● **Work request**
Copy each line of the following data that contains "seconds".
◆ ◆ ◆
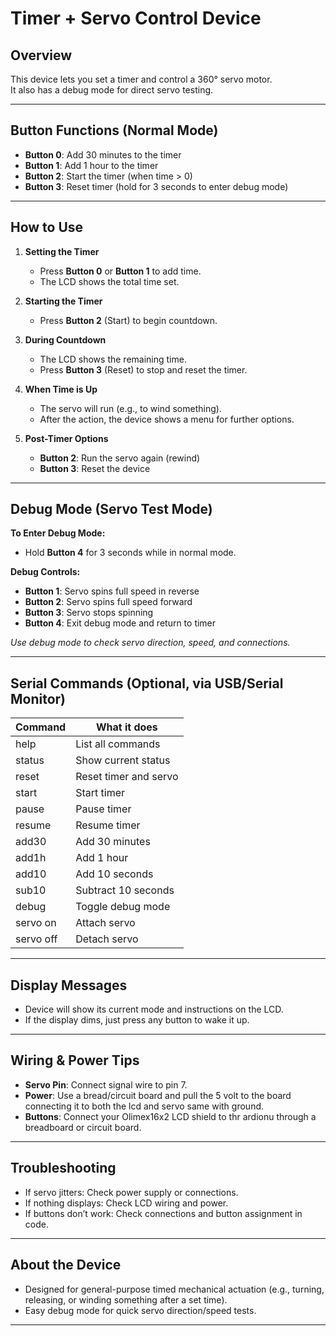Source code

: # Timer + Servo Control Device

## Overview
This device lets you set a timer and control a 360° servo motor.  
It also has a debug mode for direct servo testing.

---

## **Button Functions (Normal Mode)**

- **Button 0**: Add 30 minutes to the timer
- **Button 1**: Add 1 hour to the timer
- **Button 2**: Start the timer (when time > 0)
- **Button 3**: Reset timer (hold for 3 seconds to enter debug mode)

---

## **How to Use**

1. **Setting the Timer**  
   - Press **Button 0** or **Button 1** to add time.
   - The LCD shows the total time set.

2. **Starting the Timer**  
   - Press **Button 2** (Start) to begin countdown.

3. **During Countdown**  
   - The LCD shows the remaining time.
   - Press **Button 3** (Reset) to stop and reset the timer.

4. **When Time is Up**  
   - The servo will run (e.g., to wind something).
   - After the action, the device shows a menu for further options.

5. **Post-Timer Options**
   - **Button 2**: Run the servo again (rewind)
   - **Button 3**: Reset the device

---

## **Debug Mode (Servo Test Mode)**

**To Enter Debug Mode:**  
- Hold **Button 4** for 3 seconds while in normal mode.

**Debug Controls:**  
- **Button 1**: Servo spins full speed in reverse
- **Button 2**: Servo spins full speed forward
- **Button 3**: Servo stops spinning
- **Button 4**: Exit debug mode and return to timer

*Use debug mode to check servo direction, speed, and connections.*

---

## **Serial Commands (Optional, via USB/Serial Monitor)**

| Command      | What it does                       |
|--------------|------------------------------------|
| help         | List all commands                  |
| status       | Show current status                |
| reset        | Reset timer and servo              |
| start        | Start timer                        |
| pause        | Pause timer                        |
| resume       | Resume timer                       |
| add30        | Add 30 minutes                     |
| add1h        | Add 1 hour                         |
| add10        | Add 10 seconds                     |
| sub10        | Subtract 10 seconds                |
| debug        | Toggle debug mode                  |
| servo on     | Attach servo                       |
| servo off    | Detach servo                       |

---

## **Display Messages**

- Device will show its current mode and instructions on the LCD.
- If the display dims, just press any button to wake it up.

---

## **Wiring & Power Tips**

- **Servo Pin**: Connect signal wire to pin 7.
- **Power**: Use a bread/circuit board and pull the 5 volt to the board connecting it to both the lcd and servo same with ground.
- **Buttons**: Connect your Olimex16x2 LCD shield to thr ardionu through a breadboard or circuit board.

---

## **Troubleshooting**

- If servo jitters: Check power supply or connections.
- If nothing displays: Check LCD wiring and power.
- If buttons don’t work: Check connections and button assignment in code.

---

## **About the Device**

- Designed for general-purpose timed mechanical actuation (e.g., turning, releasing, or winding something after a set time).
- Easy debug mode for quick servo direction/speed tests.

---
◆ ◆ ◆
● **Solution**
- **Button 3**: Reset timer (hold for 3 seconds to enter debug mode)
- Hold **Button 4** for 3 seconds while in normal mode.
| add10        | Add 10 seconds                     |
| sub10        | Subtract 10 seconds                |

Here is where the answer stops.